Kafka is not just for Hadoop. It is comprised of a cluster of servers which store incoming information from publishers, and then publishes this data to consumers. Specific streams of data are called topics, and consumers subscribe to one or more topics to receive the data as it’s published. Data can be published in real-time, but is also stored incase a consumer goes offline or wants to catch up at some point.

Flume was written with Hadoop specifically in mind. It is similar to Kafka, except that data are deleted once collected and not stored.

Spark

Spark is super cool. It was built with Hadoop in mind, and is a potential replacement for MapReduce, though it can also use non-Hadoop clusters. It can do all sorts of nifty stuff with that data like machine learning on the entire cluster, analysis on streaming data in real time, and graphing.

Spark is written in Scala, so that’s the preferred language, but Python and Java are also (slower) options. Like Tez, Spark is much faster than MapReduce because it uses DAGs for optimization.

The main concept in Spark is that of a Resilient Distributed Dataset (RDD). It is an immutable, partitioned collection of records that is fault-tolerant and can be operated on in parallel. RDDs can be created by parallelizing an existing data collection, or by reading data from an external file system like HDFS. An important note is that RDDs do not have a schema, which means they have no columns. Spark DataFrames are like RDDs but with a schema. The last data structure is DataSets, which are like DataFrames but are strongly-typed (the type is specified upon creation), so they aren’t used in PySpark as Python is a dynamically-typed language.

There are two things that can be done to data objects in Spark: Transformations and Actions.

Transformations create new RDDs (because RDDs are immutable) based on some function. Since Spark uses lazy evaluation, compilers don’t actually build new RDDs as they come across each transformation, but “rather construct a chain of hypothetical RDDs that would result from those Transformations which will only be evaluated once an Action is called. This chain of hypothetical, or “child”, RDDs, all connected logically back to the original “parent” RDD, is what a lineage graph is” source.

Actions are RDD operations that do not produce RDDs as output. This could be finding a count of the data, a particular element, the mean, etc. Actions cue the compiler to start moving down the lineage graph to return the value specified by all the Transformations > Actions.

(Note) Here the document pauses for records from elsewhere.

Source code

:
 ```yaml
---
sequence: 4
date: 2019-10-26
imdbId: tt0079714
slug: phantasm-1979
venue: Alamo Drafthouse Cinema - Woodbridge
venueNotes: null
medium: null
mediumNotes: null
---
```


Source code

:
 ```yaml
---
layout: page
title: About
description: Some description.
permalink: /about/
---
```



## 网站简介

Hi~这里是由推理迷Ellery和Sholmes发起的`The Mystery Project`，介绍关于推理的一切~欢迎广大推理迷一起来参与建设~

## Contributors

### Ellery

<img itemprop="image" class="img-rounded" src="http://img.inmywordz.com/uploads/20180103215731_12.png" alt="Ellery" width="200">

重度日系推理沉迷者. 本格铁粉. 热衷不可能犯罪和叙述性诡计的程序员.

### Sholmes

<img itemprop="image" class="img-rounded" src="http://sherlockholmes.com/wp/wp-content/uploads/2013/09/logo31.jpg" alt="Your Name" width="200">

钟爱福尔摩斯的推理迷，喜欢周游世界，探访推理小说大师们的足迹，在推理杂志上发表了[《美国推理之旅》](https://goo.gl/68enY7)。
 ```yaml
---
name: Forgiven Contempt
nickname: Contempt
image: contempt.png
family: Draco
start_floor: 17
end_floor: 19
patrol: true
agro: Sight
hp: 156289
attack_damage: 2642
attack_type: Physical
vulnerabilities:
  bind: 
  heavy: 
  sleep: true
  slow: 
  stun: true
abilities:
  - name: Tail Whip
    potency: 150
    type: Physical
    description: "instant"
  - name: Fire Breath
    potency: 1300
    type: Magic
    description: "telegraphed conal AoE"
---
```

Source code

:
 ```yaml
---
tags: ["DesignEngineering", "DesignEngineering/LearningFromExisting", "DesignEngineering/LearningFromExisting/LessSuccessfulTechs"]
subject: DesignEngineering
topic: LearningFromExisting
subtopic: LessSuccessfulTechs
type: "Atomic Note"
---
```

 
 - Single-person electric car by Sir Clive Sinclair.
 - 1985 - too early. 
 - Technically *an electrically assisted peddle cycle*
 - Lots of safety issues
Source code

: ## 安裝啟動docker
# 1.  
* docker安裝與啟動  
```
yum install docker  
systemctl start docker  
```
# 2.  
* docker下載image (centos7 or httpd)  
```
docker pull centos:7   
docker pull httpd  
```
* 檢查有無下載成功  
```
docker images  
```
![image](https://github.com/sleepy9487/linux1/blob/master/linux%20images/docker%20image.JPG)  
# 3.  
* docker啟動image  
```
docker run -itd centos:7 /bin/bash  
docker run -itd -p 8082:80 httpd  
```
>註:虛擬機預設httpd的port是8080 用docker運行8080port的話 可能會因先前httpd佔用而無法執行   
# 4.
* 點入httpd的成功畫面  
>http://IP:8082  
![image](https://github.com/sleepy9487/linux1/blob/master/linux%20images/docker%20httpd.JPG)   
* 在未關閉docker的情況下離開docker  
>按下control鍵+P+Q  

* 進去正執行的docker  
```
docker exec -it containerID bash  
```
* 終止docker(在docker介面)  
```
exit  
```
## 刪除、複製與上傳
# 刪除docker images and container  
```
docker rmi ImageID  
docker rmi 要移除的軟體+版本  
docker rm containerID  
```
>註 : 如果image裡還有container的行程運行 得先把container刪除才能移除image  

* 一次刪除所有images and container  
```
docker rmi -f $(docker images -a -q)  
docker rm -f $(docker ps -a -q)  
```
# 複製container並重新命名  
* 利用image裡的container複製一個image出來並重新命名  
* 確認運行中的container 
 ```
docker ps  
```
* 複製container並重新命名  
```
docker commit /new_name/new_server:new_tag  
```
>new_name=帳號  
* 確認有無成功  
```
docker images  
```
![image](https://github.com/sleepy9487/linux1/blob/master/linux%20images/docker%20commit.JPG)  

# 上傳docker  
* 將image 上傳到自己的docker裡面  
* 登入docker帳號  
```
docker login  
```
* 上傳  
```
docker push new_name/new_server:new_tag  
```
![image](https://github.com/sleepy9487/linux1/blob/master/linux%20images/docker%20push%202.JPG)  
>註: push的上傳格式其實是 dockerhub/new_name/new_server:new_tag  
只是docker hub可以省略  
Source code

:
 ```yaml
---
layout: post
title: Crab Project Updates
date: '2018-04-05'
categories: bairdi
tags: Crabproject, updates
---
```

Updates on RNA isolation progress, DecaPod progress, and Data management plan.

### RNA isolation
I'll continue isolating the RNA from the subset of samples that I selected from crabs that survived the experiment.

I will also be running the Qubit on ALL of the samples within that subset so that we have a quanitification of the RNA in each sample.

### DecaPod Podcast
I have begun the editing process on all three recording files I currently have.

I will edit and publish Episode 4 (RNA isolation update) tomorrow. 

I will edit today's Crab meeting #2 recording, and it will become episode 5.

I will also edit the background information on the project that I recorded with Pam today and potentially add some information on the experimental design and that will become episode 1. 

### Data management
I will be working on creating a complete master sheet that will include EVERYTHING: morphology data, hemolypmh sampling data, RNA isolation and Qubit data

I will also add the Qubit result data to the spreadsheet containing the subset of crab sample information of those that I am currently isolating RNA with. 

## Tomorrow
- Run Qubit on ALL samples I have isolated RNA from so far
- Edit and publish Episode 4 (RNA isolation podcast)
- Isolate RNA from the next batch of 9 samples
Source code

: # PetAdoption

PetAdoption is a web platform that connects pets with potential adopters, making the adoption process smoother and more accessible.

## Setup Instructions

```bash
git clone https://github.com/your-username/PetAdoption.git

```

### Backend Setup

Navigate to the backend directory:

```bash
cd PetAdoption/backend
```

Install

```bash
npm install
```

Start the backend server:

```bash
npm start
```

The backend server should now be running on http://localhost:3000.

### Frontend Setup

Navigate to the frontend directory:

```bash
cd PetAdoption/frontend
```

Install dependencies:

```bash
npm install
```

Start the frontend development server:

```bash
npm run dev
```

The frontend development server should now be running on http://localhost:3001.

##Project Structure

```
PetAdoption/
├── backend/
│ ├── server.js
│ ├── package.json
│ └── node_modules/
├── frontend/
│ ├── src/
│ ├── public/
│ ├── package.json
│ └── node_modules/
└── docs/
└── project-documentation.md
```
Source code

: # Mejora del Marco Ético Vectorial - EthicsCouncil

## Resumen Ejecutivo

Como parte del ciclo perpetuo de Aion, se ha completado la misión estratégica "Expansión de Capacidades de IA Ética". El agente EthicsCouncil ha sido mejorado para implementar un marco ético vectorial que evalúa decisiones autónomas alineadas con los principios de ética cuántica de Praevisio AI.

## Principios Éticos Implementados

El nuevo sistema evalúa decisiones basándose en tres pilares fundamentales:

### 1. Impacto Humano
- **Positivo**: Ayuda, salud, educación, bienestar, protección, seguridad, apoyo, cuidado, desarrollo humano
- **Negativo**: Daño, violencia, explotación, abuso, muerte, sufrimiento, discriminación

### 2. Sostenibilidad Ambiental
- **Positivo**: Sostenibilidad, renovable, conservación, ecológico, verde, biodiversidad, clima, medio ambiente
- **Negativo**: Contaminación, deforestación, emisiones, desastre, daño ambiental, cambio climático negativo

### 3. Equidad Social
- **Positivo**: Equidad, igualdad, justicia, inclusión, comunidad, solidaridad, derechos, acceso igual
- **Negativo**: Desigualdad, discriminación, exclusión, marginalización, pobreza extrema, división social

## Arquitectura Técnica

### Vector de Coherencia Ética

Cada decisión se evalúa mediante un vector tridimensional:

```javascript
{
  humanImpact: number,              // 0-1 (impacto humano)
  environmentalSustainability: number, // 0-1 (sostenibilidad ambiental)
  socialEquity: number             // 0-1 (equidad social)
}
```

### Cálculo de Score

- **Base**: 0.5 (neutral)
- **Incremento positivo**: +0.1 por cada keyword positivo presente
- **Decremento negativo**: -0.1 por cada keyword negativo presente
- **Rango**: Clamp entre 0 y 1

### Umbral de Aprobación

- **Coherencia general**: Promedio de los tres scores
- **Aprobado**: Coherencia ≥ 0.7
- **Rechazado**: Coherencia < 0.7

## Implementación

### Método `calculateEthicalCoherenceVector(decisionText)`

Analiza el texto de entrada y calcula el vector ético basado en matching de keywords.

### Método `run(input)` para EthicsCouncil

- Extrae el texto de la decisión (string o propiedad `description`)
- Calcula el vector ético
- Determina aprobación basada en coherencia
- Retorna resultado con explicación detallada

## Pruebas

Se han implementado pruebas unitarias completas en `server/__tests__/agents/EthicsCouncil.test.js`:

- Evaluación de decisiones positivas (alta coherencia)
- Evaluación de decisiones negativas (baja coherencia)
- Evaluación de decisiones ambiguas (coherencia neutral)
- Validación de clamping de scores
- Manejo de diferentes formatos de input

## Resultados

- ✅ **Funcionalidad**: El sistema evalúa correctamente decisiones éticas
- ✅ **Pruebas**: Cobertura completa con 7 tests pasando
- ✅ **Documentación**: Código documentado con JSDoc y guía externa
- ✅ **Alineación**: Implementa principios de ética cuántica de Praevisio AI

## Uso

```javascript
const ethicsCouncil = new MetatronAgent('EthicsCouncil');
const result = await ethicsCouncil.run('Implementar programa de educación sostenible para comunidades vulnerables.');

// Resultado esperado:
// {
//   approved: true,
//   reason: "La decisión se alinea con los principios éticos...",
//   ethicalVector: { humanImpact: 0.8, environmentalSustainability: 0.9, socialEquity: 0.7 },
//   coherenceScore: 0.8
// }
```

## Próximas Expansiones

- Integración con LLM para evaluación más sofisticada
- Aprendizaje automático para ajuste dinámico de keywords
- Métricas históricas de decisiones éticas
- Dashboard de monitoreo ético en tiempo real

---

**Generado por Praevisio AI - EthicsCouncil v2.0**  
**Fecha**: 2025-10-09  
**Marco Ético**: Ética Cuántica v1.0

This is just barely touching the surface even of the general principles - I’ll be back to learn more about Spark for sure.

Zeppelin

Zeppelin is a notebook interface to Big Data that can interactively run scripts. It has tight integration with Spark, and can also include markdown, SQL, shell commands, etc. The built-in visualization tools are also a nice touch.

Building an Ecosystem

Work backwards from the end user’s needs:

  • What sort of access patterns are anticipated? Will this be analytical queries, or huge umbers of small transactions for specific rows of data? Both?
  • What availability is needed?
  • What consistency is needed?

Think about requirements:

  • How big is this Big Data? Is a cluster really necessary?
  • How much internal infrastructure and expertise is available? Do systems that are already known in the organization fit the bill?
  • Should data be retained for auditing, or purged often for privacy?
  • What about security?
  • What can be repurposed from existing technology, and what is the least amount of infrastructure that can be built to achieve the goal?